▶ [Supplied data]:
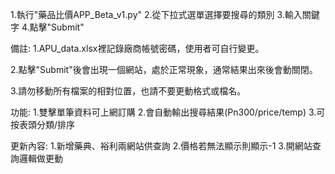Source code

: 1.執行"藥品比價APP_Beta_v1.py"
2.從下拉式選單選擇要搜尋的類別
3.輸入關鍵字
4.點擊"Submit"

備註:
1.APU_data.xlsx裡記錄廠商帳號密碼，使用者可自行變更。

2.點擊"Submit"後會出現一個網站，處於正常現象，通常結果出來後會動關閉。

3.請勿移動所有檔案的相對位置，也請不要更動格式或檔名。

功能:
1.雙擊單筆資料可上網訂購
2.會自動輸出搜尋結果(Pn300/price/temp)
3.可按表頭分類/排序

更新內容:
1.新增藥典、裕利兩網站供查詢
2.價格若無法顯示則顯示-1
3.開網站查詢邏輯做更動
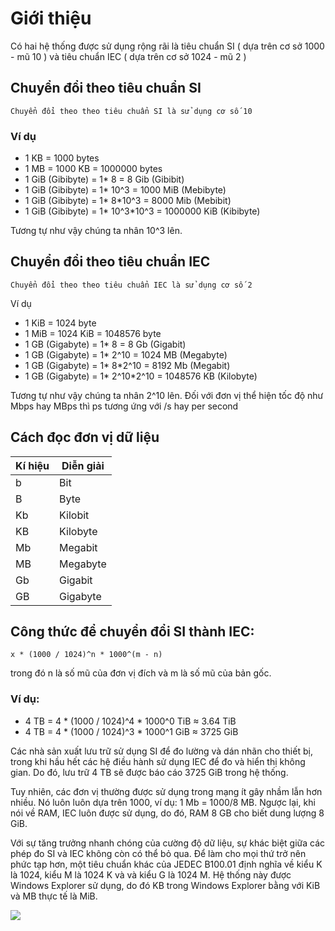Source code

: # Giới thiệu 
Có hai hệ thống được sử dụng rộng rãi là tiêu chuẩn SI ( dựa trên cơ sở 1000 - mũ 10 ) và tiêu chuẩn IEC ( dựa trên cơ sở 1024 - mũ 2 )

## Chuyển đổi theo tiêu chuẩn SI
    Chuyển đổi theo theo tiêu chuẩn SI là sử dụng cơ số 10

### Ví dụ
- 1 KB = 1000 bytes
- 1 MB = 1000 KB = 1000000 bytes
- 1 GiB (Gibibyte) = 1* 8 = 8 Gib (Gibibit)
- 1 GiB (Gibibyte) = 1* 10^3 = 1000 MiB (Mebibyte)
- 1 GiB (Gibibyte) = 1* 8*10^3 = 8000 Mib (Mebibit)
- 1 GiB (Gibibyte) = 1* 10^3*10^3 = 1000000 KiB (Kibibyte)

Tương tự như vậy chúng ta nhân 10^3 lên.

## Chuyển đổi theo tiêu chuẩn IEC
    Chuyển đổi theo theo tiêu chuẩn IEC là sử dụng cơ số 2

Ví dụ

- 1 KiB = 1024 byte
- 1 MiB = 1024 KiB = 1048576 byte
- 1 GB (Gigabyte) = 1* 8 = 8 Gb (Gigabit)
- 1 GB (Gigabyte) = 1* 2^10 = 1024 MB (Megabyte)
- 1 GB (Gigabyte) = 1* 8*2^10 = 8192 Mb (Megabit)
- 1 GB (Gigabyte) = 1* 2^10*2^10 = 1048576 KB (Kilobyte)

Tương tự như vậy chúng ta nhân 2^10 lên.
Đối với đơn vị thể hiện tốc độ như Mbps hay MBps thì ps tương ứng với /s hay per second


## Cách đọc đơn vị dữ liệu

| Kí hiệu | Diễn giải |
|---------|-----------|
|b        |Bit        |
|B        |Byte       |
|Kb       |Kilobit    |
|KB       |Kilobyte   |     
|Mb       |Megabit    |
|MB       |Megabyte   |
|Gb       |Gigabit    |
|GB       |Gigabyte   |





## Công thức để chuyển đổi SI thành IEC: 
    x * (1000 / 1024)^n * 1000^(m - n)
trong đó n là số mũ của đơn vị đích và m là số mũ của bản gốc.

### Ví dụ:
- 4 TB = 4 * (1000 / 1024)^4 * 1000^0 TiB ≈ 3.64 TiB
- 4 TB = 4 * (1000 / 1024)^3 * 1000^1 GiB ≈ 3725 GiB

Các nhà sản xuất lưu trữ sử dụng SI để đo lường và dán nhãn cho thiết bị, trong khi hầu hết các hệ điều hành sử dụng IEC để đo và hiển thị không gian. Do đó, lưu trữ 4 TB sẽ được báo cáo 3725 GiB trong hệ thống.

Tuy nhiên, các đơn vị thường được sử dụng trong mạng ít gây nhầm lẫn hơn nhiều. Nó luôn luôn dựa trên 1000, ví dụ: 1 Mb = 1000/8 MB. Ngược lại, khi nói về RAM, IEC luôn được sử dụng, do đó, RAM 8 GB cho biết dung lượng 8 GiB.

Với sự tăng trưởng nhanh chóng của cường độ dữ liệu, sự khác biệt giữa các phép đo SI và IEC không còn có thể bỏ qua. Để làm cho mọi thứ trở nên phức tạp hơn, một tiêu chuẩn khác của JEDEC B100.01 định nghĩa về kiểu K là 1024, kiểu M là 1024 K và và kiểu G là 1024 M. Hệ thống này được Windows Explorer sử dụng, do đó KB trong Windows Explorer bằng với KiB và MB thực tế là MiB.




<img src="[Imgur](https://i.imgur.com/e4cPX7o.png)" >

▶ [What the task asks]:
Pictures stay out; output the lines from the top of the listing above through the line containing "# Giới thiệu", exactly as they stand.

▶ [Solution to this task]:
Source code

: 1.執行"藥品比價APP_Beta_v1.py"
2.從下拉式選單選擇要搜尋的類別
3.輸入關鍵字
4.點擊"Submit"

備註:
1.APU_data.xlsx裡記錄廠商帳號密碼，使用者可自行變更。

2.點擊"Submit"後會出現一個網站，處於正常現象，通常結果出來後會動關閉。

3.請勿移動所有檔案的相對位置，也請不要更動格式或檔名。

功能:
1.雙擊單筆資料可上網訂購
2.會自動輸出搜尋結果(Pn300/price/temp)
3.可按表頭分類/排序

更新內容:
1.新增藥典、裕利兩網站供查詢
2.價格若無法顯示則顯示-1
3.開網站查詢邏輯做更動
Source code

: # Giới thiệu 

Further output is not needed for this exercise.